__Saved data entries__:
********************

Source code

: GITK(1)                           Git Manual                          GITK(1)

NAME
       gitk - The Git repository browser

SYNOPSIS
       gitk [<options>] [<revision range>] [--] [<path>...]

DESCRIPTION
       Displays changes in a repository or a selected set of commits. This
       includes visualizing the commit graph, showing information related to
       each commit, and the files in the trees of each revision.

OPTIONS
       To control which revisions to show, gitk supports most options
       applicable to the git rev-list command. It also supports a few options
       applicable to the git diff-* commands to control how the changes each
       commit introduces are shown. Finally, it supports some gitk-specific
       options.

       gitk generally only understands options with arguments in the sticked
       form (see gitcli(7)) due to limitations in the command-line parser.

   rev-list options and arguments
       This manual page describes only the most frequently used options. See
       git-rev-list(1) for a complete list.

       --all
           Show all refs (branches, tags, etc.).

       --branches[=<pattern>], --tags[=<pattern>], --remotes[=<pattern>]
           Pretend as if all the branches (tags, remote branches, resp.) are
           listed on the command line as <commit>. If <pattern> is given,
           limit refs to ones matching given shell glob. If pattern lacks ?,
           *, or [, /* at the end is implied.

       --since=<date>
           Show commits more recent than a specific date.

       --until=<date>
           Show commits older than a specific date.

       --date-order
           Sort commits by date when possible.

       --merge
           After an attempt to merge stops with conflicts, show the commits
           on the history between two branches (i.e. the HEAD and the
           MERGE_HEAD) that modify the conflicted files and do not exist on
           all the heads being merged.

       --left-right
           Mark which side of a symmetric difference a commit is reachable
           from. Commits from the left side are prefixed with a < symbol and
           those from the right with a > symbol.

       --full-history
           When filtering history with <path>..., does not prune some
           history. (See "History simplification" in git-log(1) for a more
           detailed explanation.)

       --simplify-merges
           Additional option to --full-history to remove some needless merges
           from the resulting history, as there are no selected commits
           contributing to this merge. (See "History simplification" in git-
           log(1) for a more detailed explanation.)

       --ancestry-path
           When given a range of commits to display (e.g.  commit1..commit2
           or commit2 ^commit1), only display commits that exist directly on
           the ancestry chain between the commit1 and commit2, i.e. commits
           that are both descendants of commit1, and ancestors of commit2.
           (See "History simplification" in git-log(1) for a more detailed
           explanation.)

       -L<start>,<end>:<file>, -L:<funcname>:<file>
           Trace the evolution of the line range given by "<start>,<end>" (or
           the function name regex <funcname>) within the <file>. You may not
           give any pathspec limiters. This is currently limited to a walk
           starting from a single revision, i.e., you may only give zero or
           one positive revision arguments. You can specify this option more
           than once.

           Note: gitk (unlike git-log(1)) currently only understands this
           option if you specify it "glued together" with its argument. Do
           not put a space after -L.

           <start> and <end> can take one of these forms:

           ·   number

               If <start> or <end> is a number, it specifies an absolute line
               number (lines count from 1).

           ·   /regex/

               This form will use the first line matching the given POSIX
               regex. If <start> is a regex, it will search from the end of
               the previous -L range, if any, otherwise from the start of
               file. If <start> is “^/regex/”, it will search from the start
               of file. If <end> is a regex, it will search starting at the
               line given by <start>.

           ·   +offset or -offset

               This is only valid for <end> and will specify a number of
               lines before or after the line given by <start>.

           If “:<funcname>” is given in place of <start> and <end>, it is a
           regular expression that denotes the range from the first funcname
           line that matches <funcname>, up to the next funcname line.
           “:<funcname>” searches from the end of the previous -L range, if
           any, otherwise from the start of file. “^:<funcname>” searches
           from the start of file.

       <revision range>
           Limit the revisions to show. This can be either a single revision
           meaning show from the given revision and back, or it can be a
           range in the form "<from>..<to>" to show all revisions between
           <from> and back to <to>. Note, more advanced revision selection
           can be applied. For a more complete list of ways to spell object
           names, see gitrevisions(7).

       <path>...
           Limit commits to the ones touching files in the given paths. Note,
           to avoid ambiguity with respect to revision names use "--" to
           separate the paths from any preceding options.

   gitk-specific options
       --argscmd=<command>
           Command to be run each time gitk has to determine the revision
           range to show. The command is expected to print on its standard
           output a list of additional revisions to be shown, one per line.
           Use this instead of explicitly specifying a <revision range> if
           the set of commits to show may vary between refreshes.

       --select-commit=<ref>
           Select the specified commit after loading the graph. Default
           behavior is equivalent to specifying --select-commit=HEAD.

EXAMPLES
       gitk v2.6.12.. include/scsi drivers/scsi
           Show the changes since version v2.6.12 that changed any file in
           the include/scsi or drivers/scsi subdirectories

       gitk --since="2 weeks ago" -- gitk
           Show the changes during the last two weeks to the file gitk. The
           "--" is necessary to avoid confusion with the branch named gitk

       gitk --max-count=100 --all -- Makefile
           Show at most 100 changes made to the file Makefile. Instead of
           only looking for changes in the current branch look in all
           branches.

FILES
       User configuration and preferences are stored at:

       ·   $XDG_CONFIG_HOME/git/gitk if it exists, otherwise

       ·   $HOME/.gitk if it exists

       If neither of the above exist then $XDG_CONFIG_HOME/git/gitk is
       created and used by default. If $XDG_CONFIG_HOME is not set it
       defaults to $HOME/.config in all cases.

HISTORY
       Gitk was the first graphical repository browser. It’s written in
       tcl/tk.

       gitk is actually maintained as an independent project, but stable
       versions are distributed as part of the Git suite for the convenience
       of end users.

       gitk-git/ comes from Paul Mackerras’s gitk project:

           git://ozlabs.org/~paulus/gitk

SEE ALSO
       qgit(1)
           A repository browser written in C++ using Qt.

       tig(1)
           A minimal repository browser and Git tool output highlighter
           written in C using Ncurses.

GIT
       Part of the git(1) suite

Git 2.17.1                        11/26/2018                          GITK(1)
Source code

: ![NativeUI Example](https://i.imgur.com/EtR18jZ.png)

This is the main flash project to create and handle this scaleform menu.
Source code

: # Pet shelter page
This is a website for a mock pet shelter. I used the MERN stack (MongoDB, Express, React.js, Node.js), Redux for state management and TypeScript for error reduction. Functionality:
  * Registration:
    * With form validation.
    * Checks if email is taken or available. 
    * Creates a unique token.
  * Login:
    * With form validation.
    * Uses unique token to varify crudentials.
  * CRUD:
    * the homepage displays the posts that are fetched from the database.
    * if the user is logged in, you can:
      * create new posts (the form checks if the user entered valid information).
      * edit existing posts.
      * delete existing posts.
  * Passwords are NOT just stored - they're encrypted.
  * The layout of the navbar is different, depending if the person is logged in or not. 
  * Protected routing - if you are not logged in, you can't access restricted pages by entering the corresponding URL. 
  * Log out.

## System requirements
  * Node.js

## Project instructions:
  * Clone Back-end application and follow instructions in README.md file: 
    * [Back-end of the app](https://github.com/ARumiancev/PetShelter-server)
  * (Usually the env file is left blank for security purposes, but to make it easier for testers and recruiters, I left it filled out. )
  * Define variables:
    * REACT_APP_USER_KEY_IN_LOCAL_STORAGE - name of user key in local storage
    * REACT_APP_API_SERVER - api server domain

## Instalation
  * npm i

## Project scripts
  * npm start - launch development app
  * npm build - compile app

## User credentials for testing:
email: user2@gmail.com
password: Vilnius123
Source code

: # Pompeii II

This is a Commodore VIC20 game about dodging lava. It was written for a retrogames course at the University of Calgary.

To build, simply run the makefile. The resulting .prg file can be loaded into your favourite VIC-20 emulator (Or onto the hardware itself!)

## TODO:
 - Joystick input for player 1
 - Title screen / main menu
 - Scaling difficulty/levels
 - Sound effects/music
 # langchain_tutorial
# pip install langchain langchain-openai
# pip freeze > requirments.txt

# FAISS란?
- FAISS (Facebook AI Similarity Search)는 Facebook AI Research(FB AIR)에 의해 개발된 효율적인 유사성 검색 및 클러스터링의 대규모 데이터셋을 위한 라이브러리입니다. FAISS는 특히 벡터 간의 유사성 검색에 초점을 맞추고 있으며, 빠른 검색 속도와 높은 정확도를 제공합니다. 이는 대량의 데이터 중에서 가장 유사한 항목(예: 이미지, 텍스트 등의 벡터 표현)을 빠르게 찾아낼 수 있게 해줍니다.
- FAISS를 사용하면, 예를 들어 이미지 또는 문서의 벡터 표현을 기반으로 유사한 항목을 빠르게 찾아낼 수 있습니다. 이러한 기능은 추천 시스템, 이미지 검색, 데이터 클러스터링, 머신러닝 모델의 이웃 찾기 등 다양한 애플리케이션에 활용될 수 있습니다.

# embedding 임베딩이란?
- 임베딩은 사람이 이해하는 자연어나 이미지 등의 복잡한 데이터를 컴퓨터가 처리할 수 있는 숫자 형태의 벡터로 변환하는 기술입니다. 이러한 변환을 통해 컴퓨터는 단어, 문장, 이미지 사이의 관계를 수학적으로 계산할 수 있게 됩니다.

********************

__About this exercise__: Set down exactly the lines that begin the records and continue through the line bearing "DESCRIPTION"; include both ends.

__Task result__:
Source code

: GITK(1)                           Git Manual                          GITK(1)

NAME
       gitk - The Git repository browser

SYNOPSIS
       gitk [<options>] [<revision range>] [--] [<path>...]

DESCRIPTION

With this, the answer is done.